Developing a topological information extraction model for space syntax analysis

Abstract Computer-aided design (CAD) systems have evolved into more intelligent systems, employing building information modeling (BIM) to manage semantic building information including the entities of building components and spaces. Based on the technological advancement, there have been some researches for conducting spatial analysis in CAD or simulation systems. However, in the previous works, the task to subdivide a concave space into convex spaces has been carried out manually, which caused inefficiency of time and cost. Therefore, this study has intended to develop a topological information extraction model (TIEM) to extract topological information, recognize geometric and topological features of spaces, and select convex spaces best fit for Space Syntax analysis in an automatic manner. To reach this goal, this study developed algorithms to extract essential information from semantic building information including building components and spaces produced in the form of Industry Foundation Classes (IFC), and employed graph theory and binary spatial partitioning (BSP) tree to recognize spaces and decompose a concave space into optimal convex spaces.
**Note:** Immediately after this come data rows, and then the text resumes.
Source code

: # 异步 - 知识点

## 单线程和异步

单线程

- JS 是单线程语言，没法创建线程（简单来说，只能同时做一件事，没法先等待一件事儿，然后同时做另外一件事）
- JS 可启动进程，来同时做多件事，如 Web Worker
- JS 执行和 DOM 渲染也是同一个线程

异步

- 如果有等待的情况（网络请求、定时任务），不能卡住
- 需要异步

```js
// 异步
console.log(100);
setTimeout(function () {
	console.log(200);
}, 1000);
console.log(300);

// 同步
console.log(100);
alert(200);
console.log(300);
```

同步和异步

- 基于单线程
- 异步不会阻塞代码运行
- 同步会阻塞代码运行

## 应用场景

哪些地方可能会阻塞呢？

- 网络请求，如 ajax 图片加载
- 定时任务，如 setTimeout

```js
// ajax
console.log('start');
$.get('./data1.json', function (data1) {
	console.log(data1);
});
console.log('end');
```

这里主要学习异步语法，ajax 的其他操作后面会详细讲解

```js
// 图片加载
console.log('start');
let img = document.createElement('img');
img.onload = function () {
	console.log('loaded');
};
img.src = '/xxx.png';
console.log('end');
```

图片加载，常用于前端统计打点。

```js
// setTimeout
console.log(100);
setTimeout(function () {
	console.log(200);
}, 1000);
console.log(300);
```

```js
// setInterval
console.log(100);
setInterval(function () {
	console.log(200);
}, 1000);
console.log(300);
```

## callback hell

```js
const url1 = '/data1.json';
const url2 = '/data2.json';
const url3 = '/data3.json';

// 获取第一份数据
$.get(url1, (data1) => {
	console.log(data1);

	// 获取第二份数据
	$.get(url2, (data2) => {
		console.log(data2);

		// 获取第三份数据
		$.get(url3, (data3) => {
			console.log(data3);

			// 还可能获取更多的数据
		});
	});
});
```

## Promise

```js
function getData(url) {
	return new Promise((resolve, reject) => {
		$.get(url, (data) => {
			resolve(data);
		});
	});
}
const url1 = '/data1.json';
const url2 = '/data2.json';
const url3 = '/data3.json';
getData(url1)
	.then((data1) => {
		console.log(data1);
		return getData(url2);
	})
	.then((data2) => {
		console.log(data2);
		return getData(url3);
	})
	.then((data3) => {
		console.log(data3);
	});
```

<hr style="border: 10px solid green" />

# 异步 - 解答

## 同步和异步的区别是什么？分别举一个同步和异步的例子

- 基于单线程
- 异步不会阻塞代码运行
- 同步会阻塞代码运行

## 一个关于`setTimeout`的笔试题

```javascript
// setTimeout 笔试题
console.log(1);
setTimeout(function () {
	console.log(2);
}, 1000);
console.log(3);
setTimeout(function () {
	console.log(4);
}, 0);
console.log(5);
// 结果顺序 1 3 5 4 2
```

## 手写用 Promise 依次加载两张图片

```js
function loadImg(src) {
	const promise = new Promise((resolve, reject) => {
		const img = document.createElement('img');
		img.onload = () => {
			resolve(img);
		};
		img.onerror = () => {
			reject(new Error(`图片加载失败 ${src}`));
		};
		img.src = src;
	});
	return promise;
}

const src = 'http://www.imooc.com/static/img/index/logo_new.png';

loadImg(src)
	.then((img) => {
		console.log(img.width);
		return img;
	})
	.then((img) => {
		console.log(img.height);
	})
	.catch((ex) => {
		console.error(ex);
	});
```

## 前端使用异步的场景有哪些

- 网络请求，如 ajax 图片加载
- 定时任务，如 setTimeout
As a result, this study has successfully decomposed a concave space into convex spaces automatically, has drawn a j-graph with the divided convex unit spaces, and has measured spatial configurations based on Space Syntax theory indentifying social and spatial properties of a built environment. These results indicate that the TIEM will serve as useful means to help architects to find an appropriate purpose of each space for sustainable built environment on the basis of the spatial and social relationships in buildings or urban systems.